▶ DIRECTIONS FOR THIS TASK
Would you find each line in the entries below with the string "align" and copy it?

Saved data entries
▶

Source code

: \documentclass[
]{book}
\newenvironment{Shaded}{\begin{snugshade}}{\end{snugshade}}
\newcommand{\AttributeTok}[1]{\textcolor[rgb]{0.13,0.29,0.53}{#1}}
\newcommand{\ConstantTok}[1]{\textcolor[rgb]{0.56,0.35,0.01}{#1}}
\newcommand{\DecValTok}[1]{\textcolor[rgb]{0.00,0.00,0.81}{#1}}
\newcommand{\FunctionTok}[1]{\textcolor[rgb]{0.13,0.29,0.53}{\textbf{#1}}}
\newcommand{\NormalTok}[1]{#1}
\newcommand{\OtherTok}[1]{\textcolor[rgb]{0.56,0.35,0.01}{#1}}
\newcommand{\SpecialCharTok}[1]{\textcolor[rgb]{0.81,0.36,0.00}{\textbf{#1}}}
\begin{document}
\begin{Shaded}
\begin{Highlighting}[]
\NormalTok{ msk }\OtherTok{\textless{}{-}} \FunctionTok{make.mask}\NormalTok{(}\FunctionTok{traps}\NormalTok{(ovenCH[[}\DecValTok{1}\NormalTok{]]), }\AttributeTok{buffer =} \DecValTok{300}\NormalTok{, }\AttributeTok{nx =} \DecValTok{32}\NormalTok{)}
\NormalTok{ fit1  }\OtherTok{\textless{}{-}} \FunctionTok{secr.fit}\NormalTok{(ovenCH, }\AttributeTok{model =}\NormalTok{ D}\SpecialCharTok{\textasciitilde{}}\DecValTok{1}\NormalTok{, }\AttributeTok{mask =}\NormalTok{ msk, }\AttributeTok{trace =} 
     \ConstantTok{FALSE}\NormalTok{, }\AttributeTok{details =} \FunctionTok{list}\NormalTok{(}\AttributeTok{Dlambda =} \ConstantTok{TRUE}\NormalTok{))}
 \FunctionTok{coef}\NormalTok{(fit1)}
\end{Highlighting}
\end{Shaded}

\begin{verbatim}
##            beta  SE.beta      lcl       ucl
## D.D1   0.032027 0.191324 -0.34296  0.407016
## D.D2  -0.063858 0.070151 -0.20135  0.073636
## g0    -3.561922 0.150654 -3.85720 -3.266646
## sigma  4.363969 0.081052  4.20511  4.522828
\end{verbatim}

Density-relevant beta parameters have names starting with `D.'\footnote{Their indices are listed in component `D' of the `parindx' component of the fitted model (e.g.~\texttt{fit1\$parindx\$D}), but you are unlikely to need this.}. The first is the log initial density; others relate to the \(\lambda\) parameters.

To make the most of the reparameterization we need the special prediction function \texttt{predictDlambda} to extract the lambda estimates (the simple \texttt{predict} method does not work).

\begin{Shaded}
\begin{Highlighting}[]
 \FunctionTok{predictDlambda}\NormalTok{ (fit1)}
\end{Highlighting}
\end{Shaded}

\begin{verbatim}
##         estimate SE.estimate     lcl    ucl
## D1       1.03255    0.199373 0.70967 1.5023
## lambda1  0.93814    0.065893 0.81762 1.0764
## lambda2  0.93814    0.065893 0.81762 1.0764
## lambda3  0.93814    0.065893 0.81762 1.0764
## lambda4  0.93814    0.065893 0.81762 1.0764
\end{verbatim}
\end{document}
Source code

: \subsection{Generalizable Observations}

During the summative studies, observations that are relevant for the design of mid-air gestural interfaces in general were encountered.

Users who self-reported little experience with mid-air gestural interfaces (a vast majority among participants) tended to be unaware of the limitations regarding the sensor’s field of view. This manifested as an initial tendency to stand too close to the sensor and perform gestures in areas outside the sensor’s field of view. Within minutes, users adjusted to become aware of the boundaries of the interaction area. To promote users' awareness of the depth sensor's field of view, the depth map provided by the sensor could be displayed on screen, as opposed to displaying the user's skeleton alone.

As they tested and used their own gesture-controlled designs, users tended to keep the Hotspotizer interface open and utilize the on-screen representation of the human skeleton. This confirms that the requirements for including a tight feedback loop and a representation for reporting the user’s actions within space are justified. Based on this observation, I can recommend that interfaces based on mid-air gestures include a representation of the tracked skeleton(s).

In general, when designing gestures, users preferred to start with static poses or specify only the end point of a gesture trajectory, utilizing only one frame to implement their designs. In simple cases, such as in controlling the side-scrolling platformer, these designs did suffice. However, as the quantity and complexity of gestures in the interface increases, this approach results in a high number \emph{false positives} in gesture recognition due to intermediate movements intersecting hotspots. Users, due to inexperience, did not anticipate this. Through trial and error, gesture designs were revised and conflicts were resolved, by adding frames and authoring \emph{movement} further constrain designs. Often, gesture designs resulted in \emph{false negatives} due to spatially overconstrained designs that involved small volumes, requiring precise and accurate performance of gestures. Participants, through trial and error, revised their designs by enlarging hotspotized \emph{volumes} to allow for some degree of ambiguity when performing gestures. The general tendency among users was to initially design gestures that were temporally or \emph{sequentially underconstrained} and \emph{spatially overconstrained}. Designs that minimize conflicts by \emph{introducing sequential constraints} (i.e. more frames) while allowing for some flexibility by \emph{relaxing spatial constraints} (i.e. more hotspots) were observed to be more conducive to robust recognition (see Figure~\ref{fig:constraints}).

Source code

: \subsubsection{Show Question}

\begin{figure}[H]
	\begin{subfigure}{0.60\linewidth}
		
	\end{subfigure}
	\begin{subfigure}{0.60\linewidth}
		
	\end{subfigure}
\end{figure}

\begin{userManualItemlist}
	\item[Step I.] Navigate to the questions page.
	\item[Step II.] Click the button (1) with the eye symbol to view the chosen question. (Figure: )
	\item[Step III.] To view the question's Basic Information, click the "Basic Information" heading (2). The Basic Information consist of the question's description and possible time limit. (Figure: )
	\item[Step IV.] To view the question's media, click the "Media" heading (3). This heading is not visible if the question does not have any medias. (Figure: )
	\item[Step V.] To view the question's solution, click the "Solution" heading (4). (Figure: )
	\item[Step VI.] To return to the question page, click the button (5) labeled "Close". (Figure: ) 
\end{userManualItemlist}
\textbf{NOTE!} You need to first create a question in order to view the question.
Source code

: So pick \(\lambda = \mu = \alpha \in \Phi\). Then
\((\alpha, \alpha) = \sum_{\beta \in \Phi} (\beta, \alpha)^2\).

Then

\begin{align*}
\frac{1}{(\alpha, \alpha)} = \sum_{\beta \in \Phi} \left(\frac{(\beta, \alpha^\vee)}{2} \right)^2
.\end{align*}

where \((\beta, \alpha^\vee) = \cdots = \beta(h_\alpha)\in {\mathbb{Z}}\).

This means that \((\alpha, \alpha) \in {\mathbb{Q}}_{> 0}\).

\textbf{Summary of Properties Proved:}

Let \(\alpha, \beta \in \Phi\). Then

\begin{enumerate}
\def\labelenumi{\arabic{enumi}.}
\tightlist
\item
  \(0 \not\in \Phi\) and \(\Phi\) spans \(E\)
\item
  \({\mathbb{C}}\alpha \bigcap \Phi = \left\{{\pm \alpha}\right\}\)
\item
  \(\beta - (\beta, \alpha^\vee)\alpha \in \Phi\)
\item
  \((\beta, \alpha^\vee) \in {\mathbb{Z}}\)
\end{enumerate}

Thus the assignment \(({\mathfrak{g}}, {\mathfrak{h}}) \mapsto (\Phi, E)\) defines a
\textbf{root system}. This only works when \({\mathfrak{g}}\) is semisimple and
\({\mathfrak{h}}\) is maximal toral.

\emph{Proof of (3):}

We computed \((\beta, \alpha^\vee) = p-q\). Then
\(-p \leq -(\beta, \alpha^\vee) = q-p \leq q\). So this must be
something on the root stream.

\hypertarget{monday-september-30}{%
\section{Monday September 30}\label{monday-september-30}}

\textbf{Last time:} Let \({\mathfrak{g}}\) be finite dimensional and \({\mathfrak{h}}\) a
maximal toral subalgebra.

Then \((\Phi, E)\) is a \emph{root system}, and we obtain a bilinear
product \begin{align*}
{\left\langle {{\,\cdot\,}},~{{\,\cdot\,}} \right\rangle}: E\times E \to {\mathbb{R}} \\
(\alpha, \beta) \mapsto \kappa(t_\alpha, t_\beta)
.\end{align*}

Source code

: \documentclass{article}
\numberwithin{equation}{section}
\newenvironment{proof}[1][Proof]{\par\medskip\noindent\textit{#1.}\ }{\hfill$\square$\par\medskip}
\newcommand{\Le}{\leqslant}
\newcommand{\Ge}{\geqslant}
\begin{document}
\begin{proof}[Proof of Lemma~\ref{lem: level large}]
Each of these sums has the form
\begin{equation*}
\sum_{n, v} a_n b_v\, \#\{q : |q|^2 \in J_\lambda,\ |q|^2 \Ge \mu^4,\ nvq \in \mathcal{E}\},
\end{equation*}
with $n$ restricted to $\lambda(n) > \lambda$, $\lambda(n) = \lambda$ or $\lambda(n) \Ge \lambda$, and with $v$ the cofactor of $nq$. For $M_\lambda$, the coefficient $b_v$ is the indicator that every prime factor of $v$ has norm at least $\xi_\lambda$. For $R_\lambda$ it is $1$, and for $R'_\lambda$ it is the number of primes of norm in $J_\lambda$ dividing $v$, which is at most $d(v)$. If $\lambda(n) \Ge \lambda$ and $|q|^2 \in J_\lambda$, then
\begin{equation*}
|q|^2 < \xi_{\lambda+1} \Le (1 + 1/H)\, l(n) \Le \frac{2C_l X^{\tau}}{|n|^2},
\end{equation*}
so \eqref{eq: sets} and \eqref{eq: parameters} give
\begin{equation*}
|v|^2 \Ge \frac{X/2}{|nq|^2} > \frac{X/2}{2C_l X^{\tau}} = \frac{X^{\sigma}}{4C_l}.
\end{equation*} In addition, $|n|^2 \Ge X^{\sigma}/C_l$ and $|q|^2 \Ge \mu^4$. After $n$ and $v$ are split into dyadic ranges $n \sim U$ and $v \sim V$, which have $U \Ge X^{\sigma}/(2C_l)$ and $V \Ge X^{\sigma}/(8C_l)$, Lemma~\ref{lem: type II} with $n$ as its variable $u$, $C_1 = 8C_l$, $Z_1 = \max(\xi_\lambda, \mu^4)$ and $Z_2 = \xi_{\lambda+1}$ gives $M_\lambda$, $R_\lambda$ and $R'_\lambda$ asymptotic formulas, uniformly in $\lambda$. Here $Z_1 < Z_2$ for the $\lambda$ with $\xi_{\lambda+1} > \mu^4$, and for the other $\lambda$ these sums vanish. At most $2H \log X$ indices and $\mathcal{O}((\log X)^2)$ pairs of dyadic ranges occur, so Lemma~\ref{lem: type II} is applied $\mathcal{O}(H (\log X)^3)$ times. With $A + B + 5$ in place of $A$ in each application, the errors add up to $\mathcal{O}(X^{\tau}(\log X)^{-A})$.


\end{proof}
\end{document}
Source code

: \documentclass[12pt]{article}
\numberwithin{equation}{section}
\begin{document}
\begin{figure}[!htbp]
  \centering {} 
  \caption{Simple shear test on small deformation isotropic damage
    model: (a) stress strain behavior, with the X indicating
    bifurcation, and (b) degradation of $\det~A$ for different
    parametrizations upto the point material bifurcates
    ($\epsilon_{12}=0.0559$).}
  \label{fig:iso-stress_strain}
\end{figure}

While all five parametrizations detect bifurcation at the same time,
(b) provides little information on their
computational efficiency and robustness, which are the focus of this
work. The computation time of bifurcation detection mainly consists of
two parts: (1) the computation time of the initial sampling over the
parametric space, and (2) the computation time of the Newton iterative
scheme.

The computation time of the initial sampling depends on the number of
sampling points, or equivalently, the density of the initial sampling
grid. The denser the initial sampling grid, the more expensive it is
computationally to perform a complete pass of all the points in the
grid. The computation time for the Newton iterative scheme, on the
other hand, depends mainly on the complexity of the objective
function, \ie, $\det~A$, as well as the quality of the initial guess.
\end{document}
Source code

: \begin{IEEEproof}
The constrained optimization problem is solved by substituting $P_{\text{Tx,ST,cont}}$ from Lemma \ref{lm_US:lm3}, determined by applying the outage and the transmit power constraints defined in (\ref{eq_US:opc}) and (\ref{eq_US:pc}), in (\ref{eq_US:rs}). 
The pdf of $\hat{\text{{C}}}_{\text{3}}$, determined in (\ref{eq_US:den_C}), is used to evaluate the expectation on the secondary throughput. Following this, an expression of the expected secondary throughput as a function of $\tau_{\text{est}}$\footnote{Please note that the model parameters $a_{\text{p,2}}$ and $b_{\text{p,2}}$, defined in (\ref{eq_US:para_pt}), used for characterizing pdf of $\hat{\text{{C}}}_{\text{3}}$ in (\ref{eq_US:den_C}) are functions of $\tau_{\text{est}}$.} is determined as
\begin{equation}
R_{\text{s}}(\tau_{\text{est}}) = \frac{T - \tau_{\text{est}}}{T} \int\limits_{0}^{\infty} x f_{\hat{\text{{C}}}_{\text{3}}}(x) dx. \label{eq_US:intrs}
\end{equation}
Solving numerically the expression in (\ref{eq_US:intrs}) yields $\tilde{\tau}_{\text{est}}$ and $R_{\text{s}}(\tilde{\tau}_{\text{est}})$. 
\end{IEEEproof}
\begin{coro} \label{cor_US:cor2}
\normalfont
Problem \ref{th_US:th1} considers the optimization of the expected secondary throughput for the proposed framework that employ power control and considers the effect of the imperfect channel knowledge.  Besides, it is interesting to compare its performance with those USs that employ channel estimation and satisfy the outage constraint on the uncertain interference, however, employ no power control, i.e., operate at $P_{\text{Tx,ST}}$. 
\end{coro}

◀

▶ RESPONSE TO THE EXERCISE
\begin{align*}
.\end{align*}
product \begin{align*}
.\end{align*}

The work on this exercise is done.